- Wednesday, September 25, 2024

In politics, nothing happens by accident.

It’s no coincidence that President Biden suddenly got the message that at 81 and fading fast, he was too old to seek reelection. No, my guess at the time he stepped aside was that he had long planned to bail out at the last minute, endorse his vice president and try to secure whatever dismal legacy he could (the history books will not be kind about his ineffectual presidency).

But now it’s clear that that’s exactly what is happening. Mr. Biden dropped out on July 21, just over 100 days before Election Day and less than a month before delegates gathered at the Democratic National Convention to nominate a candidate. That was all by design.

By mid-July, the craven powers that control the Democratic Party had sketched out a plan for Vice President Kamala Harris to run the same campaign Mr. Biden ran in 2020: Dodge the press, do few campaign events, speak only vaguely about policy and hope that wins.

In Mr. Biden’s case, he had the excuse of COVID-19 (plus the fact that, at the time, the virus was hitting people like him — old and weak — particularly hard). But Ms. Harris has no such excuse. Still, she is such a bumbling, inarticulate candidate that top Democrats decided she should hunker down, give few interviews (certainly avoid the minefield of holding a news conference) and hope that leads to the White House.

Since July 21, Ms. Harris has done just three interviews and held no news conferences. She feels no need to explain her policies to American voters, who will pick their next leader in just over 40 days. Her equally lame running mate, Minnesota Gov. Tim Walz, got his marching orders, too: He has done only four interviews and no press conferences. 

In contrast, former Donald Trump and his running mate, Sen. JD Vance of Ohio, have done more than 70 interviews and news conferences combined over the same period. 

Here’s why: Ms. Harris’ policies are not at all mainstream. When she has been asked questions, she has flip-flopped on major issues: Suddenly, she’s for fracking (she vehemently opposed it in 2020), she wants to close the border (she’s had nearly four years as border czar to do just that) and she pretends she’s flexible on abortion (when she got asked about the issue on Tuesday, she said she wants to do away with the Senate filibuster rule so she can reestablish nationwide abortion rights).

Twice in the campaign, she has offered major policy initiatives: price controls on consumer goods and taxing unrealized capital gains. Almost immediately, everyone — including top Democrats — declared the ideas dumb and dead.

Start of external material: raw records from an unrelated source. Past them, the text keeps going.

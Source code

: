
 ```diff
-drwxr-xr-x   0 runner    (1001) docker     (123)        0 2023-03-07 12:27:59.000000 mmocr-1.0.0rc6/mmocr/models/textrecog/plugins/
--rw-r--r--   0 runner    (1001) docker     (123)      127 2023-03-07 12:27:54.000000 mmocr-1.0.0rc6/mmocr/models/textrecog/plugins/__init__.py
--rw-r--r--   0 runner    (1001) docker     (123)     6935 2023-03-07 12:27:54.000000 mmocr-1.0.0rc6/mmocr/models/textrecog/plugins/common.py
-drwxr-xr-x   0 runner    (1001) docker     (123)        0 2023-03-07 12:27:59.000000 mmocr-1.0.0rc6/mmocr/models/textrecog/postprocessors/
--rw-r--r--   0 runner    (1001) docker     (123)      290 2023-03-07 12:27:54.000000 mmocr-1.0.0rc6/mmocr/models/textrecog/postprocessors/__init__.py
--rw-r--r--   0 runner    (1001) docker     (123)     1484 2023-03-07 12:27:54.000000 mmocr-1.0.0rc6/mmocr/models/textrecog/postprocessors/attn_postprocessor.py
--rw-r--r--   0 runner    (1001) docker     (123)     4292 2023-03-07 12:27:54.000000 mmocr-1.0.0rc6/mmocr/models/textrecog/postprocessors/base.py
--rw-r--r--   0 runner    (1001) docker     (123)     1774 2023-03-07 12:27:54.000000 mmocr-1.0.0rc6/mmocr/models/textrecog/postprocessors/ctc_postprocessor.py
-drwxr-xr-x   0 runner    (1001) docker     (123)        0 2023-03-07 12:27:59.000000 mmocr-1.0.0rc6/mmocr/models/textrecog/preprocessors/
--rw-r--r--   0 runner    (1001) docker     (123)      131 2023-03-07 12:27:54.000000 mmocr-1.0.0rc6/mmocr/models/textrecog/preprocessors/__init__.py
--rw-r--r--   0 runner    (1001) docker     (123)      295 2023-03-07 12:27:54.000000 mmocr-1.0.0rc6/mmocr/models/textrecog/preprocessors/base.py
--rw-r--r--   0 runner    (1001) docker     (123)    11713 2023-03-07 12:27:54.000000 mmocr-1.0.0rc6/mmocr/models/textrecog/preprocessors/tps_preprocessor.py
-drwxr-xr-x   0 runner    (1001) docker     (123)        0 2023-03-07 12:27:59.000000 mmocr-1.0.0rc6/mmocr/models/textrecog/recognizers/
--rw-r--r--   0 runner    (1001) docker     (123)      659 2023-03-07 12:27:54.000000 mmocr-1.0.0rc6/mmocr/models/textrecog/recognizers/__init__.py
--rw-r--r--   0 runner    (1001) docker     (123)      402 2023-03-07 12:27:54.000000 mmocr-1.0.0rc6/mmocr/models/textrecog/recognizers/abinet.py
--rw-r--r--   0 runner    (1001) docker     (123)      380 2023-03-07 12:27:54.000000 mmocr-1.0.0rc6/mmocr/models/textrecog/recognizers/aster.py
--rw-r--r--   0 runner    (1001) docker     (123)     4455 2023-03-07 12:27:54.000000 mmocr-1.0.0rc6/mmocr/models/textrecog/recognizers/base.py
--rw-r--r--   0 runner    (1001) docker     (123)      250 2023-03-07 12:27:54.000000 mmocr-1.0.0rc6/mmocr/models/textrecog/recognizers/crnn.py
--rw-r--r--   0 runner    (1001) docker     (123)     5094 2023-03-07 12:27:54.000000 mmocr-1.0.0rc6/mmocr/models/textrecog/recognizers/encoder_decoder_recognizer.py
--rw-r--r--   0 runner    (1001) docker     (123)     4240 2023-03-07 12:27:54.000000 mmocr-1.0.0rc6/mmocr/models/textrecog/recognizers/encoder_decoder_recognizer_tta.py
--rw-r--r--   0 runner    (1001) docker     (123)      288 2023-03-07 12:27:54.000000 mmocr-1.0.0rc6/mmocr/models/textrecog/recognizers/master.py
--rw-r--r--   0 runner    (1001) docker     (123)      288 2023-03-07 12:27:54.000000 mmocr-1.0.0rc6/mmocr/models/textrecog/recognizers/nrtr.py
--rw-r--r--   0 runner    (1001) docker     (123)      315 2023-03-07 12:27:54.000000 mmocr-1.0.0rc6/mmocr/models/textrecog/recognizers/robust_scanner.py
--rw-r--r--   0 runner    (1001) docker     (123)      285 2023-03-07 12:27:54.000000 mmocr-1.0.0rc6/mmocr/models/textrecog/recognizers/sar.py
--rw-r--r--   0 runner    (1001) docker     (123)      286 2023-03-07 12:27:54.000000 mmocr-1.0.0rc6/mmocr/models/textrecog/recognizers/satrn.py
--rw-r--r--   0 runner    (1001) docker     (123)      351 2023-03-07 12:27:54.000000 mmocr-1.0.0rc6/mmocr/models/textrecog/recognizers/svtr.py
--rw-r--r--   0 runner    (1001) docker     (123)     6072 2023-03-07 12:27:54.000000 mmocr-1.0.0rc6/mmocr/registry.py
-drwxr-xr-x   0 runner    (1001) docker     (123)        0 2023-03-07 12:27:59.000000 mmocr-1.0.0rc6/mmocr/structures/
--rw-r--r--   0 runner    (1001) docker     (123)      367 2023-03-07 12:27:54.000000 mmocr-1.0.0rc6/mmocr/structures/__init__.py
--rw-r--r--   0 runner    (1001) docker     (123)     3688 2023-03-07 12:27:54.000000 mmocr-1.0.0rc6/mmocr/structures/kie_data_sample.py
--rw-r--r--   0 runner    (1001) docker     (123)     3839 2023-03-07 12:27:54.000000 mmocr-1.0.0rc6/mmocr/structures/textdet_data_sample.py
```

The plan is simple: Don’t let her talk. “She is highly unlikely to do a press conference because the media have enabled and encouraged her ‘plexiglass basement’ strategy, wherein she preserves the illusion of being out there while remaining wholly inaccessible to the press and therefore unaccountable,” conservative Radio Libre host Jorge Bonilla said on Fox News.

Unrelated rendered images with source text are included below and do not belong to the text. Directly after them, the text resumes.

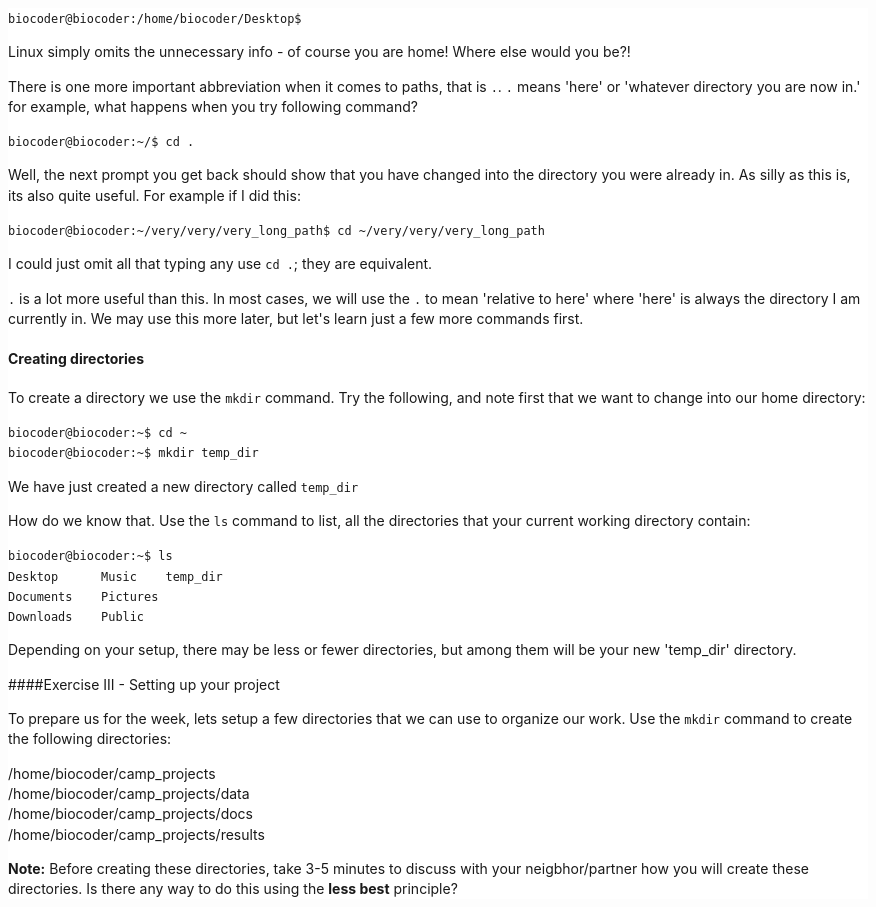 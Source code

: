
 ```bash
biocoder@biocoder:/home/biocoder/Desktop$
```
Linux simply omits the unnecessary info - of course you are home! Where else would you be?!

There is one more important abbreviation when it comes to paths, that is ``.``. ``.`` means 'here' or 'whatever directory you are now in.' for example, what happens when you try following command?

```bash
biocoder@biocoder:~/$ cd .
```
Well, the next prompt you get back should show that you have changed into the directory you were already in. As silly as this is, its also quite useful. For example if I did this:

```bash
biocoder@biocoder:~/very/very/very_long_path$ cd ~/very/very/very_long_path
```
I could just omit all that typing any use ``cd .``; they are equivalent. 

``.`` is a lot more useful than this. In most cases, we will use the ``.`` to mean 'relative to here' where 'here' is always the directory I am currently in. We may use this more later, but let's learn just a few more commands first. 


#### Creating directories

To create a directory we use the ``mkdir`` command. Try the following, and note first that we want to change into our home directory:

```bash
biocoder@biocoder:~$ cd ~
biocoder@biocoder:~$ mkdir temp_dir
```
We have just created a new directory called ``temp_dir``

How do we know that. Use the ``ls`` command to list, all the directories that your current working directory contain:

```bash
biocoder@biocoder:~$ ls
Desktop      Music    temp_dir
Documents    Pictures
Downloads    Public
```
Depending on your setup, there may be less or fewer directories, but among them will be your new 'temp_dir' directory. 

####Exercise III - Setting up your project

To prepare us for the week, lets setup a few directories that we can use to organize our work. Use the ``mkdir`` command to create the following directories:

/home/biocoder/camp_projects<br>
/home/biocoder/camp_projects/data<br>
/home/biocoder/camp_projects/docs<br>
/home/biocoder/camp_projects/results<br>

**Note:** Before creating these directories, take 3-5 minutes to discuss with your neigbhor/partner how you will create these directories. Is there any way to do this using the **less best** principle?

And when she does talk, she makes no sense. Asked about her economic policies, she said: “You know, I grew up in a neighborhood of folks who were very proud of their lawn. And I was raised to believe and to know that all people deserve dignity, and that we as Americans have a beautiful character. You know, we have ambitions and aspirations and dreams, but not everyone necessarily has access to the resources that can help them fuel those dreams and ambitions.”

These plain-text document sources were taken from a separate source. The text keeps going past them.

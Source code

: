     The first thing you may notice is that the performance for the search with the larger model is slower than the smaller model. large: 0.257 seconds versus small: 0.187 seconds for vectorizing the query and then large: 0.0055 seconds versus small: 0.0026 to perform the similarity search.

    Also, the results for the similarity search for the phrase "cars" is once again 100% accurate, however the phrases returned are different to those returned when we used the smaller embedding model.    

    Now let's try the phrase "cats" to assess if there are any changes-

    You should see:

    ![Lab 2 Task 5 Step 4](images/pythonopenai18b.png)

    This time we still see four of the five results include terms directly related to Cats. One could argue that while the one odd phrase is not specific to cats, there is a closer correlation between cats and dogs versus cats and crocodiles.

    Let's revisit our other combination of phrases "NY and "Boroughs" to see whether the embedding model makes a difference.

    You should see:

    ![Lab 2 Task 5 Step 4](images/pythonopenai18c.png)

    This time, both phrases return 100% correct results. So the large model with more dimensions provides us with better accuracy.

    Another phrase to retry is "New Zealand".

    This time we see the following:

The Wall Street Journal’s Peggy Noonan summed it up, saying voters in 2024 have a choice between “awful and empty.” She hammered the Democratic candidate for not spelling out her policies.

“This week she couldn’t or wouldn’t answer a single question straight, and people could see it. She is an artless dodger,” Ms. Noonan wrote. “She owes us these answers. It is wrong that she can’t or won’t address them. It is disrespectful to the electorate.”

The Democrats do owe America these answers, but she won’t give them. And that’s all by design. Remember that then-House Speaker Nancy Pelosi said in 2010, when asked about the Affordable Care Act, that “we have to pass the bill so that you can find out what is in it.”

That’s where we are now. Elect Ms. Harris to find out what she’ll do as president.